Required work ▸
What you return must match the listing below character for character, minus any pictures.

Records for the exercise ▸

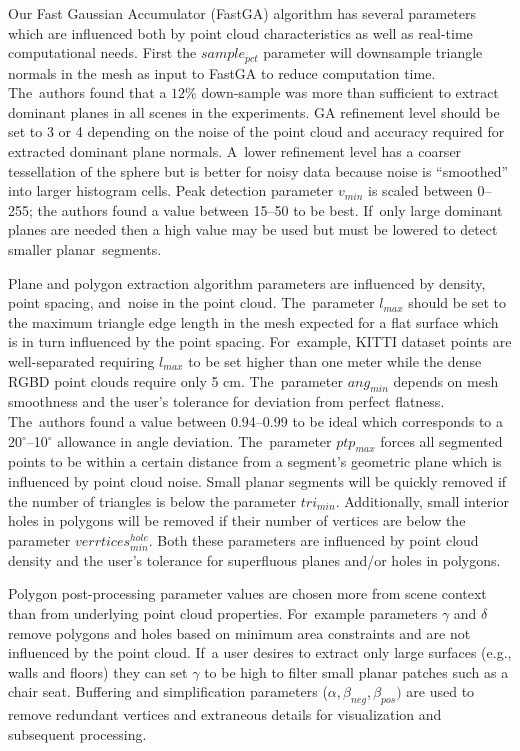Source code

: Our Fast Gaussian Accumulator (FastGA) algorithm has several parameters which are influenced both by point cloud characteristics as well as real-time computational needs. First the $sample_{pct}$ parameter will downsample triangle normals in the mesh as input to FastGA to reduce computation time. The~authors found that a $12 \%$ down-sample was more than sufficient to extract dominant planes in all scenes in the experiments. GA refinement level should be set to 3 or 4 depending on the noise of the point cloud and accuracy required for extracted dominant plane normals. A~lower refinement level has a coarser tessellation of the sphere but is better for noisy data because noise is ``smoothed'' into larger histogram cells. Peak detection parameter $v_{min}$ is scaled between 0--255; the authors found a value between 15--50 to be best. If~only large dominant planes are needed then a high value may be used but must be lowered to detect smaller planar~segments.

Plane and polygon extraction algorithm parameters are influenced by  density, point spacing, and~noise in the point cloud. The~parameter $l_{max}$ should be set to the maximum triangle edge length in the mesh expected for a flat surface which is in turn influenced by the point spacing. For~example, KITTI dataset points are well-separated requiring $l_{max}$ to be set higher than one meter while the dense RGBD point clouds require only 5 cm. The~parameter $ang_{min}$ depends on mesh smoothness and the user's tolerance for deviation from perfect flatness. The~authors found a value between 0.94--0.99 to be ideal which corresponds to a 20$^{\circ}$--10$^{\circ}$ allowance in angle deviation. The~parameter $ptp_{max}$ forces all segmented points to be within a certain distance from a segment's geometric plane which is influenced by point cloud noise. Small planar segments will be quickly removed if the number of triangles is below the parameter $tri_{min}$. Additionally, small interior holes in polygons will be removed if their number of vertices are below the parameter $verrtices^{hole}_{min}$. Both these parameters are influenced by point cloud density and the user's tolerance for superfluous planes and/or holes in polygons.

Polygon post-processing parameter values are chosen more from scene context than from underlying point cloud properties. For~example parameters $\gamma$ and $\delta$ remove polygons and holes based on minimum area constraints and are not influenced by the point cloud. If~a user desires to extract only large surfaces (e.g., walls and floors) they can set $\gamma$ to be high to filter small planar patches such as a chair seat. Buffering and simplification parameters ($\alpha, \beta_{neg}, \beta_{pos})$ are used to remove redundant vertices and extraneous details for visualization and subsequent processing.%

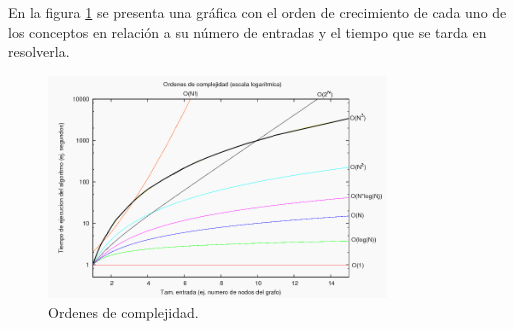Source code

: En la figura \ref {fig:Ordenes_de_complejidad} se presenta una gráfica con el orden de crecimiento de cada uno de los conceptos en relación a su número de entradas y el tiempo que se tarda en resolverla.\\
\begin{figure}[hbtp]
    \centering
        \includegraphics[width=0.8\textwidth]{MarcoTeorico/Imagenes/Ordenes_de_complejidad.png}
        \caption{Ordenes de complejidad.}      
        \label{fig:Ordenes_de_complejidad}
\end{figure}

Task solution ▸
Source code

: Our Fast Gaussian Accumulator (FastGA) algorithm has several parameters which are influenced both by point cloud characteristics as well as real-time computational needs. First the $sample_{pct}$ parameter will downsample triangle normals in the mesh as input to FastGA to reduce computation time. The~authors found that a $12 \%$ down-sample was more than sufficient to extract dominant planes in all scenes in the experiments. GA refinement level should be set to 3 or 4 depending on the noise of the point cloud and accuracy required for extracted dominant plane normals. A~lower refinement level has a coarser tessellation of the sphere but is better for noisy data because noise is ``smoothed'' into larger histogram cells. Peak detection parameter $v_{min}$ is scaled between 0--255; the authors found a value between 15--50 to be best. If~only large dominant planes are needed then a high value may be used but must be lowered to detect smaller planar~segments.

Plane and polygon extraction algorithm parameters are influenced by  density, point spacing, and~noise in the point cloud. The~parameter $l_{max}$ should be set to the maximum triangle edge length in the mesh expected for a flat surface which is in turn influenced by the point spacing. For~example, KITTI dataset points are well-separated requiring $l_{max}$ to be set higher than one meter while the dense RGBD point clouds require only 5 cm. The~parameter $ang_{min}$ depends on mesh smoothness and the user's tolerance for deviation from perfect flatness. The~authors found a value between 0.94--0.99 to be ideal which corresponds to a 20$^{\circ}$--10$^{\circ}$ allowance in angle deviation. The~parameter $ptp_{max}$ forces all segmented points to be within a certain distance from a segment's geometric plane which is influenced by point cloud noise. Small planar segments will be quickly removed if the number of triangles is below the parameter $tri_{min}$. Additionally, small interior holes in polygons will be removed if their number of vertices are below the parameter $verrtices^{hole}_{min}$. Both these parameters are influenced by point cloud density and the user's tolerance for superfluous planes and/or holes in polygons.

Polygon post-processing parameter values are chosen more from scene context than from underlying point cloud properties. For~example parameters $\gamma$ and $\delta$ remove polygons and holes based on minimum area constraints and are not influenced by the point cloud. If~a user desires to extract only large surfaces (e.g., walls and floors) they can set $\gamma$ to be high to filter small planar patches such as a chair seat. Buffering and simplification parameters ($\alpha, \beta_{neg}, \beta_{pos})$ are used to remove redundant vertices and extraneous details for visualization and subsequent processing.%

Source code

: En la figura \ref {fig:Ordenes_de_complejidad} se presenta una gráfica con el orden de crecimiento de cada uno de los conceptos en relación a su número de entradas y el tiempo que se tarda en resolverla.\\
\begin{figure}[hbtp]
    \centering
        \includegraphics[width=0.8\textwidth]{MarcoTeorico/Imagenes/Ordenes_de_complejidad.png}
        \caption{Ordenes de complejidad.}      
        \label{fig:Ordenes_de_complejidad}
\end{figure}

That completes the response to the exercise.